At the same time, "Triumph of the Will" raises a few interesting questions in my mind, such as the ever-present, "How could this have happened?" which is now replaced with a more pressing question, "Could this happen again?" I am afraid so. The way media bombard us with half-truths and wrangled information, the sensationalism that overrides any form of real journalism, ethic or integrity, and the way people so eagerly embrace this sensibility, clearly shows that there still is a breeding ground for ignorance, intolerance and stupidity. Every day we are lambasted by examples of people who clearly do not mesh with our society and whose intellect is more than dubious.
Synapse Films has done a top-notch job bringing "Triumph of the Will" to DVD. The transfer looks much better than I had ever expected. Although the signs of age are clearly visible, traditionally historic documents like this are marred with blemishes and oftentimes barely recognizable. Not so here. The image is grainy but for the most part clean and stable. The contrast is harsh with very deep blacks and glaring highlights, but given the film’s origins and nature, this is an impressive presentation.
The audio is coming in the form of a slightly noisy mono track in German. There is a constant hiss that goes through the film but given its authenticity, I truly did not mind at all.

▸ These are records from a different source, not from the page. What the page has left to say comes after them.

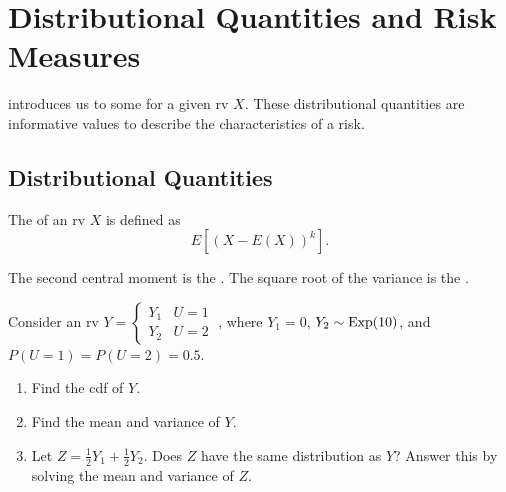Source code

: \documentclass[notoc,notitlepage]{tufte-book}
\begin{document}


\section{Distributional Quantities and Risk Measures}%
\label{sec:distributional_quantities_and_risk_measures}

 introduces us to some  for a given rv $X$. These distributional quantities are informative values to describe the characteristics of a risk.

\subsection{Distributional Quantities}%
\label{sub:distributional_quantities}

\begin{defn}\label{defn:central_moment}
  The  of an rv $X$ is defined as
  \begin{equation*}
    E\left[ {(X - E(X))}^k \right].
  \end{equation*}
\end{defn}

\begin{note}
  The second central moment is the . The square root of the variance is the .
\end{note}

\begin{eg}
  Consider an rv $Y = \begin{cases} Y_1 & U = 1 \\ Y_2 & U = 2 \end{cases} \; $, where $Y_1 = 0$, $Y_2 \sim \operatorname{Exp}(10)$, and $P(U = 1) = P(U = 2) = 0.5$.
  \begin{enumerate}
    \item Find the cdf of $Y$.
    \item Find the mean and variance of $Y$.
    \item Let $Z = \frac{1}{2} Y_1 + \frac{1}{2} Y_2$. Does $Z$ have the same distribution as $Y$? Answer this by solving the mean and variance of $Z$.
  \end{enumerate}
\end{eg}
\end{document}
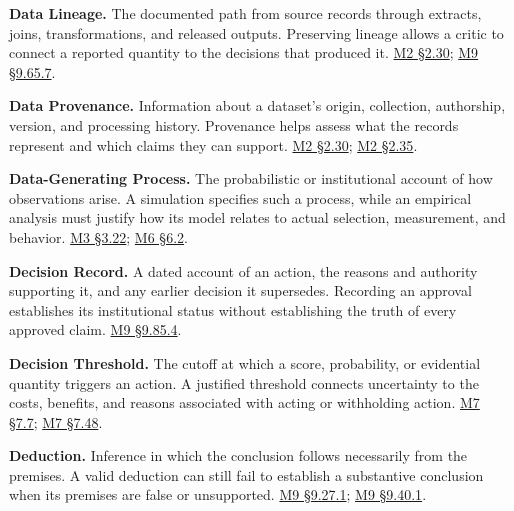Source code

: \noindent\textbf{Data Lineage.} The documented path from source records through
extracts, joins, transformations, and released outputs. Preserving
lineage allows a critic to connect a reported quantity to the decisions
that produced it.
\href{Marketing_Analytics_Lecture_Notes.pdf\#M02-data-have-a-production-history}{M2
§2.30};
\hyperref[M09-responsibility-for-the-artifact-and-its-uses]{M9
§9.65.7}.

\noindent\textbf{Data Provenance.} Information about a dataset's origin,
collection, authorship, version, and processing history. Provenance
helps assess what the records represent and which claims they can
support.
\href{Marketing_Analytics_Lecture_Notes.pdf\#M02-data-have-a-production-history}{M2
§2.30};
\href{Marketing_Analytics_Lecture_Notes.pdf\#M02-reproducing-a-result-and-assessing-its-records}{M2
§2.35}.

\noindent\textbf{Data-Generating Process.} The probabilistic or institutional
account of how observations arise. A simulation specifies such a
process, while an empirical analysis must justify how its model relates
to actual selection, measurement, and behavior.
\href{Marketing_Analytics_Lecture_Notes.pdf\#M03-unbiased-estimation-and-the-consequences-of-error}{M3
§3.22};
\href{Marketing_Analytics_Lecture_Notes.pdf\#M06-why-the-treated-untreated-difference-can-be-biased}{M6
§6.2}.

\noindent\textbf{Decision Record.} A dated account of an action, the reasons and
authority supporting it, and any earlier decision it supersedes.
Recording an approval establishes its institutional status without
establishing the truth of every approved claim.
\hyperref[M09-correction-and-responsibility]{M9
§9.85.4}.

\noindent\textbf{Decision Threshold.} The cutoff at which a score, probability,
or evidential quantity triggers an action. A justified threshold
connects uncertainty to the costs, benefits, and reasons associated with
acting or withholding action.
\href{Marketing_Analytics_Lecture_Notes.pdf\#M07-thresholds-should-reflect-the-decision}{M7
§7.7};
\href{Marketing_Analytics_Lecture_Notes.pdf\#M07-prediction-thresholds-and-consumer-consequences}{M7
§7.48}.

\noindent\textbf{Deduction.} Inference in which the conclusion follows
necessarily from the premises. A valid deduction can still fail to
establish a substantive conclusion when its premises are false or
unsupported.
\hyperref[M09-premises-consequences-and-counterexamples]{M9
§9.27.1};
\hyperref[M09-validity-soundness-and-evidential-support]{M9
§9.40.1}.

The audio track has a very narrow frequency response, creating the extremely harsh sounding resonance we know from old footage.
After seeing "Triumph Of The Will" on this DVD, I can’t help but feel utter disdain for a woman who was obviously extremely talented. While the film may be a great achievement, the cause was certainly not and the fact that Riefenstahl knew who she was working for and simply did not care, makes "Triumph Of The Will" certainly one of the most dubious achievements in the history of motion pictures. It is clearly the single-most successful film ever made in terms of achieving its goal, and at the same time if there ever has been a film that should never have been made, "Triumph Of The Will" is it. While the film is nothing to be proud of, the DVD certainly is. Synapse Films gives everyone interested in true historic documents a film at hands here that has been unavailable for the longest time – for good reason I may say. In the wrong hands, with a twisted mind, this film can most certainly still be viewed as a call to arms. That’s how scarily effective this 60 year old production is!